God is an amazing artist. We only have to take a passing glance at our surroundings to see His handiwork. He might decorate a hillside with a bouquet of pastels and bright floral arrangements. He caps majestic purple mountains in brilliant white against an azure sky. And He can set an evening sky on fire with amazing shades of red and orange. His designs are as endless as our ability to put them into words. Not only so, but those who profess faith in Him, who are created in His image, reflect his workmanship when they exercise their creative nature.
Consider the potter/clay relationship believers have with their creator. Did you know that when archeologists find a piece of pottery in the field, they can often determine its origin and sometimes its particular maker by the fingerprints left on its underside? It is no coincidence that we, too, are identified by the very fingerprints of our Maker in us. Creating pottery, even in ancient times, was a very detailed process. The potter put so much of himself into his work that he became identified with it. It is remarkable to me that God used this analogy to describe His relationship with us.

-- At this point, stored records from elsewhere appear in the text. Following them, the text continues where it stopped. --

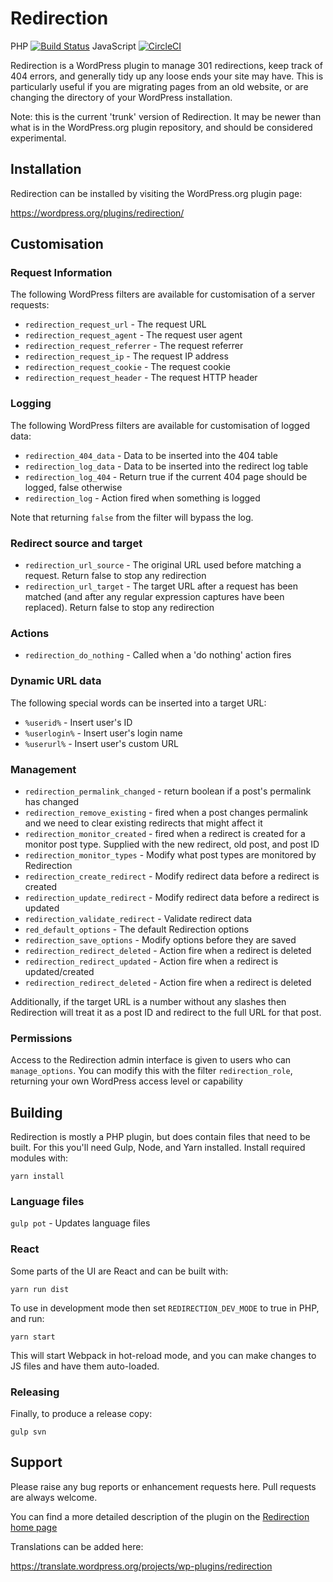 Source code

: # Redirection

PHP [![Build Status](https://travis-ci.org/johngodley/redirection.svg?branch=master)](https://travis-ci.org/johngodley/redirection)
JavaScript [![CircleCI](https://circleci.com/gh/johngodley/redirection.svg?style=svg)](https://circleci.com/gh/johngodley/redirection)

Redirection is a WordPress plugin to manage 301 redirections, keep track of 404 errors, and generally tidy up any loose ends your site may have. This is particularly useful if you are migrating pages from an old website, or are changing the directory of your WordPress installation.

Note: this is the current 'trunk' version of Redirection. It may be newer than what is in the WordPress.org plugin repository, and should be considered experimental.

## Installation
Redirection can be installed by visiting the WordPress.org plugin page:

https://wordpress.org/plugins/redirection/

## Customisation

### Request Information

The following WordPress filters are available for customisation of a server requests:

- `redirection_request_url` - The request URL
- `redirection_request_agent` - The request user agent
- `redirection_request_referrer` - The request referrer
- `redirection_request_ip` - The request IP address
- `redirection_request_cookie` - The request cookie
- `redirection_request_header` - The request HTTP header

### Logging

The following WordPress filters are available for customisation of logged data:

- `redirection_404_data` - Data to be inserted into the 404 table
- `redirection_log_data` - Data to be inserted into the redirect log table
- `redirection_log_404` - Return true if the current 404 page should be logged, false otherwise
- `redirection_log` - Action fired when something is logged

Note that returning `false` from the filter will bypass the log.

### Redirect source and target

- `redirection_url_source` - The original URL used before matching a request. Return false to stop any redirection
- `redirection_url_target` - The target URL after a request has been matched (and after any regular expression captures have been replaced). Return false to stop any redirection

### Actions

- `redirection_do_nothing` - Called when a 'do nothing' action fires

### Dynamic URL data

The following special words can be inserted into a target URL:

- `%userid%` - Insert user's ID
- `%userlogin%` - Insert user's login name
- `%userurl%` - Insert user's custom URL

### Management

- `redirection_permalink_changed` - return boolean if a post's permalink has changed
- `redirection_remove_existing` - fired when a post changes permalink and we need to clear existing redirects that might affect it
- `redirection_monitor_created` - fired when a redirect is created for a monitor post type. Supplied with the new redirect, old post, and post ID
- `redirection_monitor_types` - Modify what post types are monitored by Redirection
- `redirection_create_redirect` - Modify redirect data before a redirect is created
- `redirection_update_redirect` - Modify redirect data before a redirect is updated
- `redirection_validate_redirect` - Validate redirect data
- `red_default_options` - The default Redirection options
- `redirection_save_options` - Modify options before they are saved
- `redirection_redirect_deleted` - Action fire when a redirect is deleted
- `redirection_redirect_updated` - Action fire when a redirect is updated/created
- `redirection_redirect_deleted` - Action fire when a redirect is deleted

Additionally, if the target URL is a number without any slashes then Redirection will treat it as a post ID and redirect to the full URL for that post.

### Permissions

Access to the Redirection admin interface is given to users who can `manage_options`. You can modify this with the filter `redirection_role`, returning your
own WordPress access level or capability

## Building

Redirection is mostly a PHP plugin, but does contain files that need to be built. For this you'll need Gulp, Node, and Yarn installed. Install required modules with:

`yarn install`

### Language files

`gulp pot` - Updates language files

### React

Some parts of the UI are React and can be built with:

`yarn run dist`

To use in development mode then set `REDIRECTION_DEV_MODE` to true in PHP, and run:

`yarn start`

This will start Webpack in hot-reload mode, and you can make changes to JS files and have them auto-loaded.

### Releasing

Finally, to produce a release copy:

`gulp svn`

## Support

Please raise any bug reports or enhancement requests here. Pull requests are always welcome.

You can find a more detailed description of the plugin on the [Redirection home page](https://redirection.me)

Translations can be added here:

https://translate.wordpress.org/projects/wp-plugins/redirection
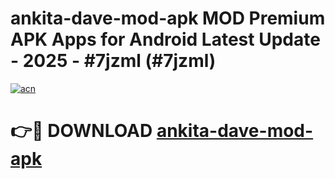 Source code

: # ankita-dave-mod-apk MOD Premium APK Apps for Android Latest Update - 2025 - #7jzml (#7jzml)

[![acn](https://github.com/user-attachments/assets/0f9c940e-d8b0-45ae-aac7-cd30a18b3e1c)](https://app.mediaupload.pro?title=ankita-dave-mod-apk&ref=14F)

# 👉🔴 DOWNLOAD [ankita-dave-mod-apk](https://app.mediaupload.pro?title=ankita-dave-mod-apk&ref=14F)
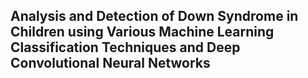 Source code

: ## Analysis and Detection of Down Syndrome in Children using Various Machine Learning Classification Techniques and Deep Convolutional Neural Networks
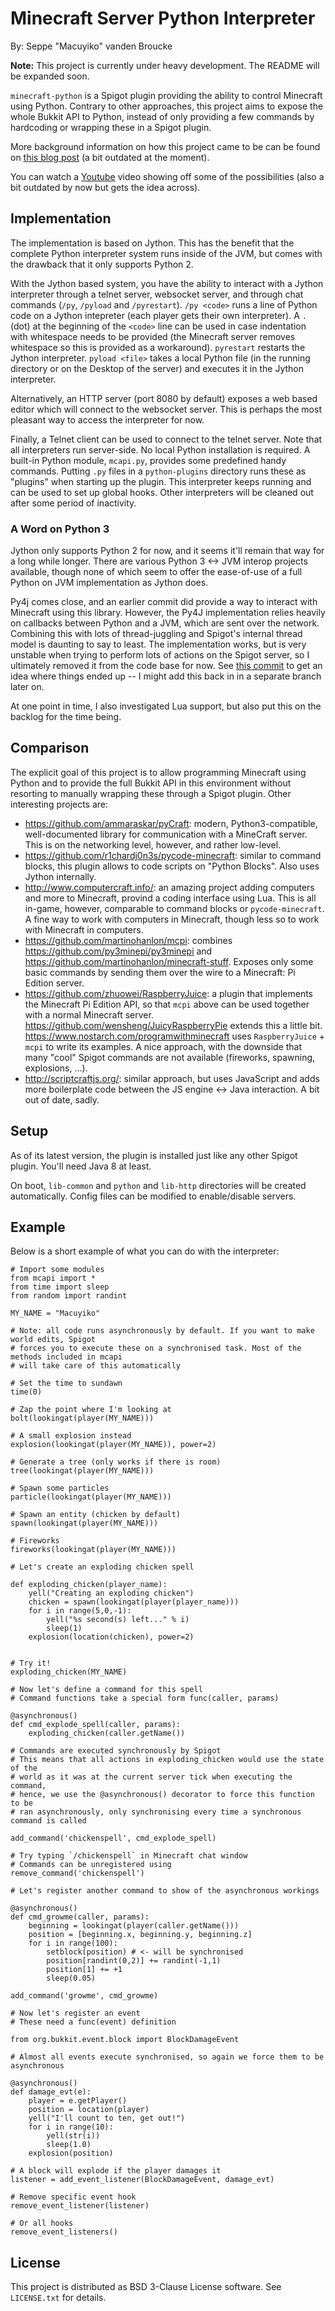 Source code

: # Minecraft Server Python Interpreter

By: Seppe "Macuyiko" vanden Broucke

**Note:** This project is currently under heavy development. The README will be expanded soon.

`minecraft-python` is a Spigot plugin providing the ability to control Minecraft using Python. Contrary to other approaches, this project aims to expose the whole Bukkit API to Python, instead of only providing a few commands by hardcoding or wrapping these in a Spigot plugin.

More background information on how this project came to be can be found on [this blog post](http://blog.macuyiko.com/post/2015/rebuilding-our-jython-console-plugin-for-minecraft.html) (a bit outdated at the moment).

You can watch a [Youtube](https://www.youtube.com/watch?v=j4JfwS5hNlw) video showing off some of the possibilities (also a bit outdated by now but gets the idea across).

## Implementation

The implementation is based on Jython. This has the benefit that the complete Python interpreter system runs inside of the JVM, but comes with the drawback that it only supports Python 2.

With the Jython based system, you have the ability to interact with a Jython interpreter through a telnet server, websocket server, and through chat commands (`/py`, `/pyload` and `/pyrestart`). `/py <code>` runs a line of Python code on a Jython intepreter (each player gets their own interpreter). A `.` (dot) at the beginning of the `<code>` line can be used in case indentation with whitespace needs to be provided (the Minecraft server removes whitespace so this is provided as a workaround). `pyrestart` restarts the Jython interpreter. `pyload <file>` takes a local Python file (in the running directory or on the Desktop of the server) and executes it in the Jython interpreter.

Alternatively, an HTTP server (port 8080 by default) exposes a web based editor which will connect to the websocket server. This is perhaps the most pleasant way to access the interpreter for now.

Finally, a Telnet client can be used to connect to the telnet server. Note that all interpreters run server-side. No local Python installation is required. A built-in Python module, `mcapi.py`, provides some predefined handy commands. Putting `.py` files in a `python-plugins` directory runs these as "plugins" when starting up the plugin. This interpreter keeps running and can be used to set up global hooks. Other interpreters will be cleaned out after some period of inactivity.

### A Word on Python 3

Jython only supports Python 2 for now, and it seems it'll remain that way for a long while longer. There are various Python 3 <-> JVM interop projects available, though none of which seem to offer the ease-of-use of a full Python on JVM implementation as Jython does.

Py4j comes close, and an earlier commit did provide a way to interact with Minecraft using this library. However, the Py4J implementation relies heavily on callbacks between Python and a JVM, which are sent over the network. Combining this with lots of thread-juggling and Spigot's internal thread model is daunting to say to least. The implementation works, but is very unstable when trying to perform lots of actions on the Spigot server, so I ultimately removed it from the code base for now. See [this commit](https://github.com/Macuyiko/minecraft-python/tree/168656681a2eb8472b9dbd9b00fea276ac4f6f5d) to get an idea where things ended up -- I might add this back in in a separate branch later on.

At one point in time, I also investigated Lua support, but also put this on the backlog for the time being.

## Comparison

The explicit goal of this project is to allow programming Minecraft using Python and to provide the full Bukkit API in this environment without resorting to manually wrapping these through a Spigot plugin. Other interesting projects are:

* https://github.com/ammaraskar/pyCraft: modern, Python3-compatible, well-documented library for communication with a MineCraft server. This is on the networking level, however, and rather low-level.
* https://github.com/r1chardj0n3s/pycode-minecraft: similar to command blocks, this plugin allows to code scripts on "Python Blocks". Also uses Jython internally.
* http://www.computercraft.info/: an amazing project adding computers and more to Minecraft, provind a coding interface using Lua. This is all in-game, however, comparable to command blocks or `pycode-minecraft`. A fine way to work with computers in Minecraft, though less so to work with Minecraft in computers.
* https://github.com/martinohanlon/mcpi: combines https://github.com/py3minepi/py3minepi and https://github.com/martinohanlon/minecraft-stuff. Exposes only some basic commands by sending them over the wire to a Minecraft: Pi Edition server. 
* https://github.com/zhuowei/RaspberryJuice: a plugin that implements the Minecraft Pi Edition API, so that `mcpi` above can be used together with a normal Minecraft server. https://github.com/wensheng/JuicyRaspberryPie extends this a little bit. https://www.nostarch.com/programwithminecraft uses `RaspberryJuice` + `mcpi` to write its examples. A nice approach, with the downside that many "cool" Spigot commands are not available (fireworks, spawning, explosions, ...).
* http://scriptcraftjs.org/: similar approach, but uses JavaScript and adds more boilerplate code between the JS engine <-> Java interaction. A bit out of date, sadly.

## Setup

As of its latest version, the plugin is installed just like any other Spigot plugin. You'll need Java 8 at least.

On boot, `lib-common` and `python` and `lib-http` directories will be created automatically. Config files can be modified to enable/disable servers.

## Example

Below is a short example of what you can do with the interpreter:

	# Import some modules
	from mcapi import *
	from time import sleep
	from random import randint

	MY_NAME = "Macuyiko"

	# Note: all code runs asynchronously by default. If you want to make world edits, Spigot
	# forces you to execute these on a synchronised task. Most of the methods included in mcapi
	# will take care of this automatically

	# Set the time to sundawn
	time(0)

	# Zap the point where I'm looking at
	bolt(lookingat(player(MY_NAME)))

	# A small explosion instead
	explosion(lookingat(player(MY_NAME)), power=2)

	# Generate a tree (only works if there is room)
	tree(lookingat(player(MY_NAME)))

	# Spawn some particles
	particle(lookingat(player(MY_NAME)))

	# Spawn an entity (chicken by default)
	spawn(lookingat(player(MY_NAME)))

	# Fireworks
	fireworks(lookingat(player(MY_NAME)))

	# Let's create an exploding chicken spell

	def exploding_chicken(player_name):
	    yell("Creating an exploding chicken")
	    chicken = spawn(lookingat(player(player_name)))
	    for i in range(5,0,-1):
	        yell("%s second(s) left..." % i)
	        sleep(1)
	    explosion(location(chicken), power=2)
		
		
	# Try it!
	exploding_chicken(MY_NAME)

	# Now let's define a command for this spell
	# Command functions take a special form func(caller, params)

	@asynchronous()
	def cmd_explode_spell(caller, params):
		exploding_chicken(caller.getName())

	# Commands are executed synchronously by Spigot
	# This means that all actions in exploding_chicken would use the state of the 
	# world as it was at the current server tick when executing the command,
	# hence, we use the @asynchronous() decorator to force this function to be 
	# ran asynchronously, only synchronising every time a synchronous command is called

	add_command('chickenspell', cmd_explode_spell)

	# Try typing `/chickenspell` in Minecraft chat window
	# Commands can be unregistered using
	remove_command('chickenspell')

	# Let's register another command to show of the asynchronous workings

	@asynchronous()
	def cmd_growme(caller, params):
	    beginning = lookingat(player(caller.getName()))
	    position = [beginning.x, beginning.y, beginning.z]
	    for i in range(100):
	        setblock(position) # <- will be synchronised
	        position[randint(0,2)] += randint(-1,1)
	        position[1] += +1
	        sleep(0.05)

	add_command('growme', cmd_growme)

	# Now let's register an event
	# These need a func(event) definition

	from org.bukkit.event.block import BlockDamageEvent

	# Almost all events execute synchronised, so again we force them to be asynchronous

	@asynchronous()
	def damage_evt(e):
	    player = e.getPlayer()
	    position = location(player)
	    yell("I'll count to ten, get out!")
	    for i in range(10):
	        yell(str(i))
	        sleep(1.0)
	    explosion(position)

	# A block will explode if the player damages it
	listener = add_event_listener(BlockDamageEvent, damage_evt)

	# Remove specific event hook
	remove_event_listener(listener)

	# Or all hooks
	remove_event_listeners()

## License

This project is distributed as BSD 3-Clause License software. See `LICENSE.txt` for details.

Stretching the potter/clay analogy to a more specific line, we can see how it applies to the art of word-crafting. After all, God did bring His artwork into existence through the spoken word. And then He created language as a means of communicating with His people, that we, in turn, might reflect back on Him glory and praise with words, as well as deeds. Jesus crafted compelling stories to illustrate His truths. We, like Him, have the potential to reflect His image in our stories. We can communicate truth in a way that will speak to those who do not know Christ, and inspire Christ-likeness in those who profess faith in Him.
Many clay vessels were used for some rather disgusting purposes such as containers for household garbage and human waste. They were cheap, breakable and replaceable, but necessary. These common vessels were, also, used to hide treasures such as jewelry or precious documents. (Consider the clay jar the Dead Sea Scrolls were found in.)
In II Corinthians 4:7, Paul uses this analogy to remind us that we are that kind of vessel — expendable and replaceable. Yet the treasure contained within us is invaluable and eternal. We carry the power to accomplish His purpose, which He designed in our being before creation. Yes, we are perplexed with criticism, hard-pressed by rejections, and persecuted for expressing truth, but we are not crushed, destroyed, or forsaken. God’s glory shines best through cracked, flawed pots.
The most important aspect of the analogy is this: Before the potter can begin his work, he must knead out all the impurities in each lump of clay. After that process, he must throw it hard into the center of the wheel so that it will stick. If it is not centered just right, it can become lopsided and then he must start all over. Likewise, we must be firmly centered in our relationship with Christ in order to accomplish His will. We must commit ourselves to daily prayer and study before His glory can be reflected in us.
Remember this: The amazing work He began in you, He will see to completion.